Tell how many lines in the records contain the word "into"; the number alone is the answer.

- **Collected data**
- - -
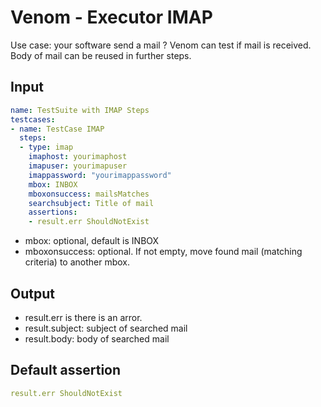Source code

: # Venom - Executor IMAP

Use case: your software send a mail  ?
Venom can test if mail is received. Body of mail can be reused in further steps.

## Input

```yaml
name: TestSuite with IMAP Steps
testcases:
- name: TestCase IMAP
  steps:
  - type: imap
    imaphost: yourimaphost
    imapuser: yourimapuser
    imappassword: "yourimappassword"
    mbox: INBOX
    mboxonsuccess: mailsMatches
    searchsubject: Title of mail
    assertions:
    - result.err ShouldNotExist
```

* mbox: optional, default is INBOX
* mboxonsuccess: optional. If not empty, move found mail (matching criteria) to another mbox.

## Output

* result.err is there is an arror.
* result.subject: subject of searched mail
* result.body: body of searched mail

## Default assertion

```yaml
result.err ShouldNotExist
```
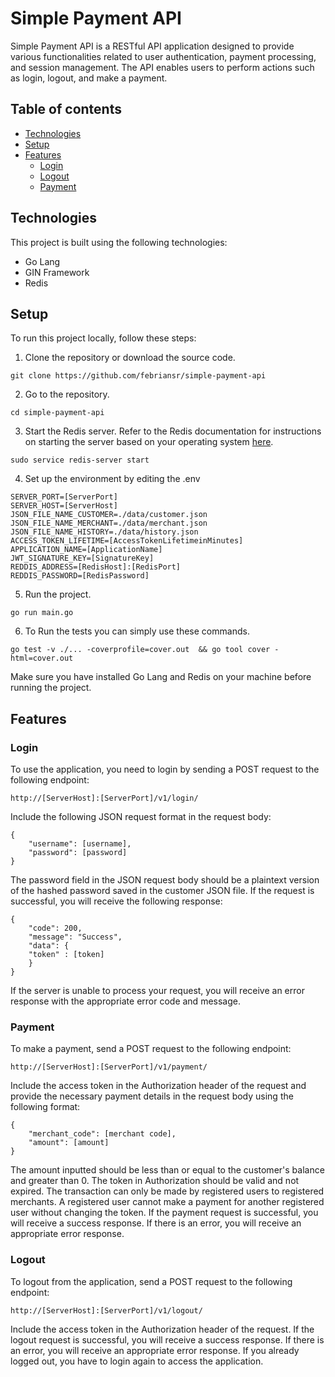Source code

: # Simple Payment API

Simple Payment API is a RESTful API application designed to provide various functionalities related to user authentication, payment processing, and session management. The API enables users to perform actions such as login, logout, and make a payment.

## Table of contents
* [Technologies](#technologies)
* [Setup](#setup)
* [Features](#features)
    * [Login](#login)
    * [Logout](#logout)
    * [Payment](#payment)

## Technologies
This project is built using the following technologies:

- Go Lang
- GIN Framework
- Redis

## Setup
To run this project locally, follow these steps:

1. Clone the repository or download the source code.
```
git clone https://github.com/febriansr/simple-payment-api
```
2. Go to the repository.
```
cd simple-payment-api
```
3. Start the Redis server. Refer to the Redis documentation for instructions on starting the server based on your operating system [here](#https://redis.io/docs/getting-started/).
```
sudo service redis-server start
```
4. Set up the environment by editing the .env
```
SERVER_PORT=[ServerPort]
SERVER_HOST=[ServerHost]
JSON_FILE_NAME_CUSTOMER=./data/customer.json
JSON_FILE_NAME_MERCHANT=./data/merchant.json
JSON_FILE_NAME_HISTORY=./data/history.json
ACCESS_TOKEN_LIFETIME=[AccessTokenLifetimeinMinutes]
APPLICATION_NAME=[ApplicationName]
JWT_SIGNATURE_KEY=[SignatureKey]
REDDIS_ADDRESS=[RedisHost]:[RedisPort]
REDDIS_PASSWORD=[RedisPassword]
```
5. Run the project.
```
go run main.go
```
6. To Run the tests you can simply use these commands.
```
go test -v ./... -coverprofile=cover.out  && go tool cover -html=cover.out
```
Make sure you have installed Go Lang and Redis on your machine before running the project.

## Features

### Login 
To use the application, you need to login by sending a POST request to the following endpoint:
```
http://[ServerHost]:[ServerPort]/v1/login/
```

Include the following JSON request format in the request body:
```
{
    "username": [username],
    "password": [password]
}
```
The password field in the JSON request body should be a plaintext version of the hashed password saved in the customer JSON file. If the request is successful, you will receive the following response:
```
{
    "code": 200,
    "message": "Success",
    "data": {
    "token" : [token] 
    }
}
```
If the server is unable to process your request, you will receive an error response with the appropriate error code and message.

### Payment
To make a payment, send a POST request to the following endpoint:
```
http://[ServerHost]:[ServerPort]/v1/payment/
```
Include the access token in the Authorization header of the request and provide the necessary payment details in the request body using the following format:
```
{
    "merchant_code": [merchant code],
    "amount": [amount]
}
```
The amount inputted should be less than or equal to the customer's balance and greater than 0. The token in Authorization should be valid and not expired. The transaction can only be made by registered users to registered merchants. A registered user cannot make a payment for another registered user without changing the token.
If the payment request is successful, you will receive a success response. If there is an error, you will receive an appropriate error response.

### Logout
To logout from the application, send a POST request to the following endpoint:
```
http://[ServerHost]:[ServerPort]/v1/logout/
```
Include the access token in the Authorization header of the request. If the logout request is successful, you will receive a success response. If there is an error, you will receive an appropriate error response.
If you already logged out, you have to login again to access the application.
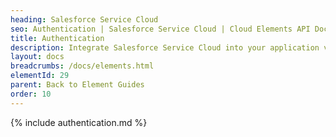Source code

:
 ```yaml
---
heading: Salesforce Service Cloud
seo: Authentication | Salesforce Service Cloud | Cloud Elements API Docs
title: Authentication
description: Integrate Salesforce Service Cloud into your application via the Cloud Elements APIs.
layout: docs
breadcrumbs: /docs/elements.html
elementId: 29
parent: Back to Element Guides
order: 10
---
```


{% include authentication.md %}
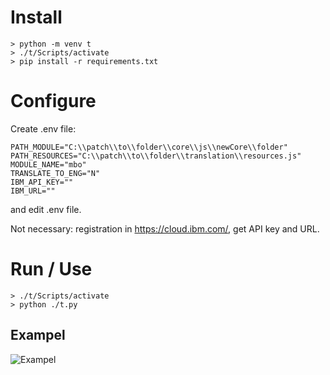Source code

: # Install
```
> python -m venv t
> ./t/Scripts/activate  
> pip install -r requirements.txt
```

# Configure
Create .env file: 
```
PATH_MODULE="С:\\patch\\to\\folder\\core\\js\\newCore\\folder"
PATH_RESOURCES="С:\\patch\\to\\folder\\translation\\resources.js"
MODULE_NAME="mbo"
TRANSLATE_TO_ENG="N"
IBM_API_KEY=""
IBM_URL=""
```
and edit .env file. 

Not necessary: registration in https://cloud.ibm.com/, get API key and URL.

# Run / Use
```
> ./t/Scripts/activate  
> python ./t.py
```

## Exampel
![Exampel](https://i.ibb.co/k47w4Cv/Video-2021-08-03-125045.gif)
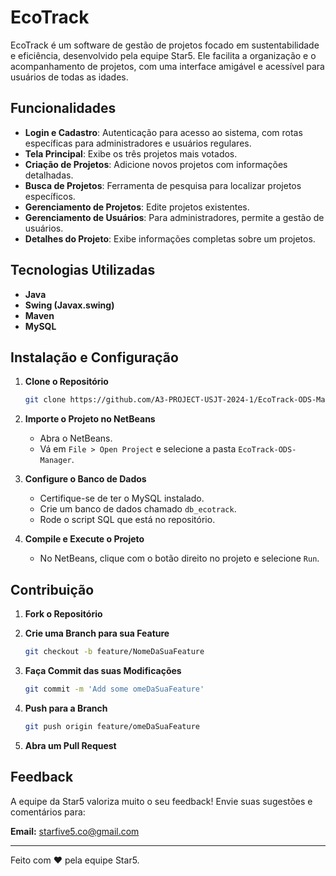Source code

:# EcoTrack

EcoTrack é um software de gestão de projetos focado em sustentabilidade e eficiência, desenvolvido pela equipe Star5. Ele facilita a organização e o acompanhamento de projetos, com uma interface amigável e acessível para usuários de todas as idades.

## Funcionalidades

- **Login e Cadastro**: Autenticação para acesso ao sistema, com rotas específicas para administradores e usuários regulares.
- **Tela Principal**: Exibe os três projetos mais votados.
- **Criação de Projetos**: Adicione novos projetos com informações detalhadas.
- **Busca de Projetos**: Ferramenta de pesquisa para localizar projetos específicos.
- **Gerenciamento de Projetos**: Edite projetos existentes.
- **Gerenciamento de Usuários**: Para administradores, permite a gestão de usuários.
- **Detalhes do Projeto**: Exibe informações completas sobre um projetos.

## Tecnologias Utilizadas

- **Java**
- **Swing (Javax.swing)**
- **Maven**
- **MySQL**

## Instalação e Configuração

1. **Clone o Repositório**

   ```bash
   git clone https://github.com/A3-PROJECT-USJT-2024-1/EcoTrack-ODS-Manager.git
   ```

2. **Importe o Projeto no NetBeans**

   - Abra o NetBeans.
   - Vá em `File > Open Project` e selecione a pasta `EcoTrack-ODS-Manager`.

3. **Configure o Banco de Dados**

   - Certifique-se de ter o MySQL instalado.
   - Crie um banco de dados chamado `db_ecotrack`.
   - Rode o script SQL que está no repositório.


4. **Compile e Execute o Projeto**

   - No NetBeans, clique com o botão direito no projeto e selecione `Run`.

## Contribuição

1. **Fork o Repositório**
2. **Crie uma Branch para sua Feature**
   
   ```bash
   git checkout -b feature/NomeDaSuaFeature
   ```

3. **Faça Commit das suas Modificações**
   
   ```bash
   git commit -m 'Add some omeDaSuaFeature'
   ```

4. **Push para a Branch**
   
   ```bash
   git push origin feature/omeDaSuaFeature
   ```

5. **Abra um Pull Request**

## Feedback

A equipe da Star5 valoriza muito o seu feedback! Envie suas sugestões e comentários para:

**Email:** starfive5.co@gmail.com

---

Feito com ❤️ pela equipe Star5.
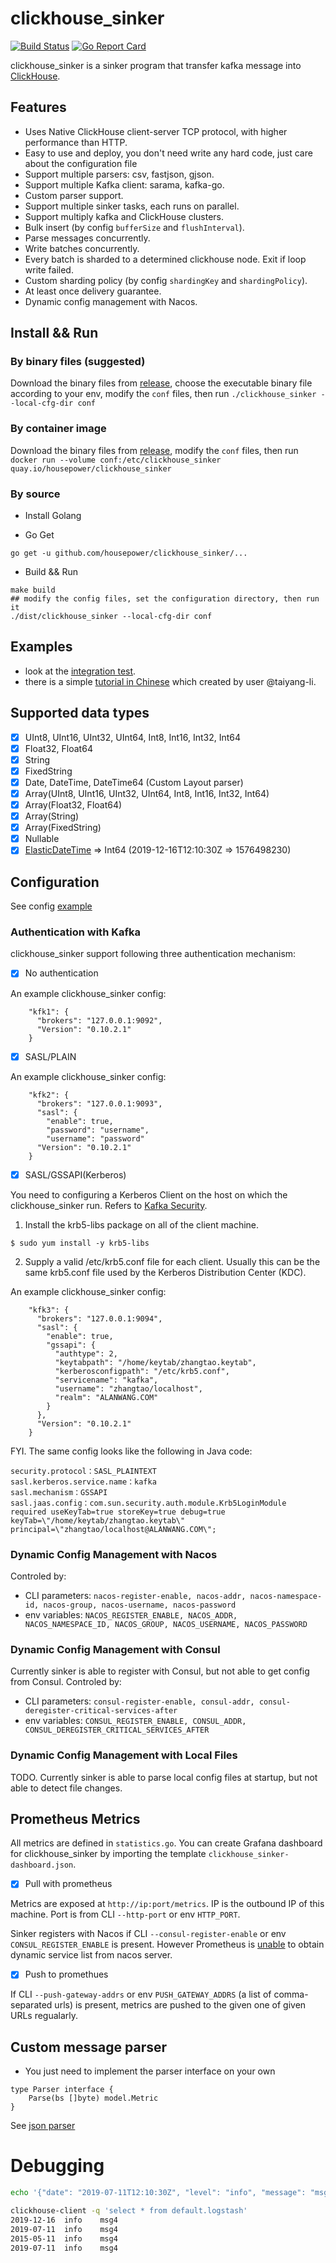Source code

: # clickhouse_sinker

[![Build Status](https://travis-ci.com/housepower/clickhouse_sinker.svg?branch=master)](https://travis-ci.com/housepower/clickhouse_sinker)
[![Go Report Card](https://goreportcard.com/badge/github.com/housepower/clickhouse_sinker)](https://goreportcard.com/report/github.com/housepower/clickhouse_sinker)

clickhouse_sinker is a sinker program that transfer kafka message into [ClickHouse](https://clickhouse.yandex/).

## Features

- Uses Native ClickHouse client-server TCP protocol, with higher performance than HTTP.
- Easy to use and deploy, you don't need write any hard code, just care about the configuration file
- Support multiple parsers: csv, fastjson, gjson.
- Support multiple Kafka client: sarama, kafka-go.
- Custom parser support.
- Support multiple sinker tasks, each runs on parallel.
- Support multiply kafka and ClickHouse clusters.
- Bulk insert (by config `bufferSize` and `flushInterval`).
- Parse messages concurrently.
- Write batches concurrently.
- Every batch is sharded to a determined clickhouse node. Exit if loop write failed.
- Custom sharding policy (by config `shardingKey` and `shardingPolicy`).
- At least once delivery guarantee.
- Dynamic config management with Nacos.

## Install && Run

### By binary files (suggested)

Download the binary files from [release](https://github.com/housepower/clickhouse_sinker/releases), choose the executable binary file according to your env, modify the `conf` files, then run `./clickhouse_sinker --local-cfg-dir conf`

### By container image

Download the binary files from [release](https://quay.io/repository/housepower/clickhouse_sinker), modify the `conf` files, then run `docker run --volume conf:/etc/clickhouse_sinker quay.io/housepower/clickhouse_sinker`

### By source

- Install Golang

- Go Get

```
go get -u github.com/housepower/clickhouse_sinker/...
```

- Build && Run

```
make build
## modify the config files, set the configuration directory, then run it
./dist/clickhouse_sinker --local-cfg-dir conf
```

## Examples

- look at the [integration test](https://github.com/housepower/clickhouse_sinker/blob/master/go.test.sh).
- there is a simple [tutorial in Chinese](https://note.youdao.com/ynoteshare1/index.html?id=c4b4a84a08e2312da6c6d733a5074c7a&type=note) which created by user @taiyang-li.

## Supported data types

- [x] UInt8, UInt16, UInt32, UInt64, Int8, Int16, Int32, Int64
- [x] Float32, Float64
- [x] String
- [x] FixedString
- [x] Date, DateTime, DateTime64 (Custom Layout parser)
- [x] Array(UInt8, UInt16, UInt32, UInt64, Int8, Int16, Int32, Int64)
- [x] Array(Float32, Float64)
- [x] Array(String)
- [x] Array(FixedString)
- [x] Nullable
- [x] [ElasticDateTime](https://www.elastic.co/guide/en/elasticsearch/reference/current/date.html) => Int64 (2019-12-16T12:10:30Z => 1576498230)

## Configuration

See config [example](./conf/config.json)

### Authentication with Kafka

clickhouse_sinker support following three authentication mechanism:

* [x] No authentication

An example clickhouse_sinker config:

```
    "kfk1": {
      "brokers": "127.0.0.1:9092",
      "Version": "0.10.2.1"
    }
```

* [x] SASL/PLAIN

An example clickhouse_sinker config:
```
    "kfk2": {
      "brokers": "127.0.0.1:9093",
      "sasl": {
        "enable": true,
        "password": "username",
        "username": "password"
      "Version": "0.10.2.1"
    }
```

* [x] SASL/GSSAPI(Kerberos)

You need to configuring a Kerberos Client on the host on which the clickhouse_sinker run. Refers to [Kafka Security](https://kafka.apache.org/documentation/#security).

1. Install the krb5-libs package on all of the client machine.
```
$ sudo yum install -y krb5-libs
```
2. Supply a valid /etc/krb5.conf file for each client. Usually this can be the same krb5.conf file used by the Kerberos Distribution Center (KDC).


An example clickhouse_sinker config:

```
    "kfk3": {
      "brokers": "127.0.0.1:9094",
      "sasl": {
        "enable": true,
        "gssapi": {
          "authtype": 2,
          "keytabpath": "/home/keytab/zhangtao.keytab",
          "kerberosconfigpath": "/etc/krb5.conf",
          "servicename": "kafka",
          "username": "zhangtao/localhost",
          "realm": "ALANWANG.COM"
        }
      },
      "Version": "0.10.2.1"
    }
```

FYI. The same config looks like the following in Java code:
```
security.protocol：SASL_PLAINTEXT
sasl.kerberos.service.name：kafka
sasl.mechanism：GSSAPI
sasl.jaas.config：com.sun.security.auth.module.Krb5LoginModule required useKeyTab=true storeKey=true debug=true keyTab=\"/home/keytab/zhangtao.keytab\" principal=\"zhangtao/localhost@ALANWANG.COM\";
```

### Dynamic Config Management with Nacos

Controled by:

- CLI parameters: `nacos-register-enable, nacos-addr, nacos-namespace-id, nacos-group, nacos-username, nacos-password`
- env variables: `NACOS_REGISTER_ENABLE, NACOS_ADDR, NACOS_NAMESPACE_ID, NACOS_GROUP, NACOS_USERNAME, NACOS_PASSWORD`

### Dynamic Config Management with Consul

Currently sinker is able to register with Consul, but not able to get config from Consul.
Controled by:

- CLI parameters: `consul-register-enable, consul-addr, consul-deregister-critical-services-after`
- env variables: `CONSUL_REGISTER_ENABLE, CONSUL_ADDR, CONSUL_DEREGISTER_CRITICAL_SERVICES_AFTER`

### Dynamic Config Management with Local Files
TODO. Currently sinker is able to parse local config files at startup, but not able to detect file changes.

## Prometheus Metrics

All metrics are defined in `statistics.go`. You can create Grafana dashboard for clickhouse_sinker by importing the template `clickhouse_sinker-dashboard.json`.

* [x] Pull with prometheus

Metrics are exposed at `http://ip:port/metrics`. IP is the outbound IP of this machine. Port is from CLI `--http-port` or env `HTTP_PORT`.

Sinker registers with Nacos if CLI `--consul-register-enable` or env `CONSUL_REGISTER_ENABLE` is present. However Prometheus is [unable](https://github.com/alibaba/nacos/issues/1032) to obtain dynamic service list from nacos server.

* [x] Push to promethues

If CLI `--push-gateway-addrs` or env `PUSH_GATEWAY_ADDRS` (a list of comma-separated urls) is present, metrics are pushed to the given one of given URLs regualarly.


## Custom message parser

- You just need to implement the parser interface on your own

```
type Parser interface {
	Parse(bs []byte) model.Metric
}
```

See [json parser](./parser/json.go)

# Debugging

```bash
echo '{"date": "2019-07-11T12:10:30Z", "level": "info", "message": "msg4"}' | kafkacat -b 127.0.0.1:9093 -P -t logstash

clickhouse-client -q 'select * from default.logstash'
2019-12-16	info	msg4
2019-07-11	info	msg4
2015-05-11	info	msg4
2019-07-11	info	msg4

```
- - -
- **Written solution**
2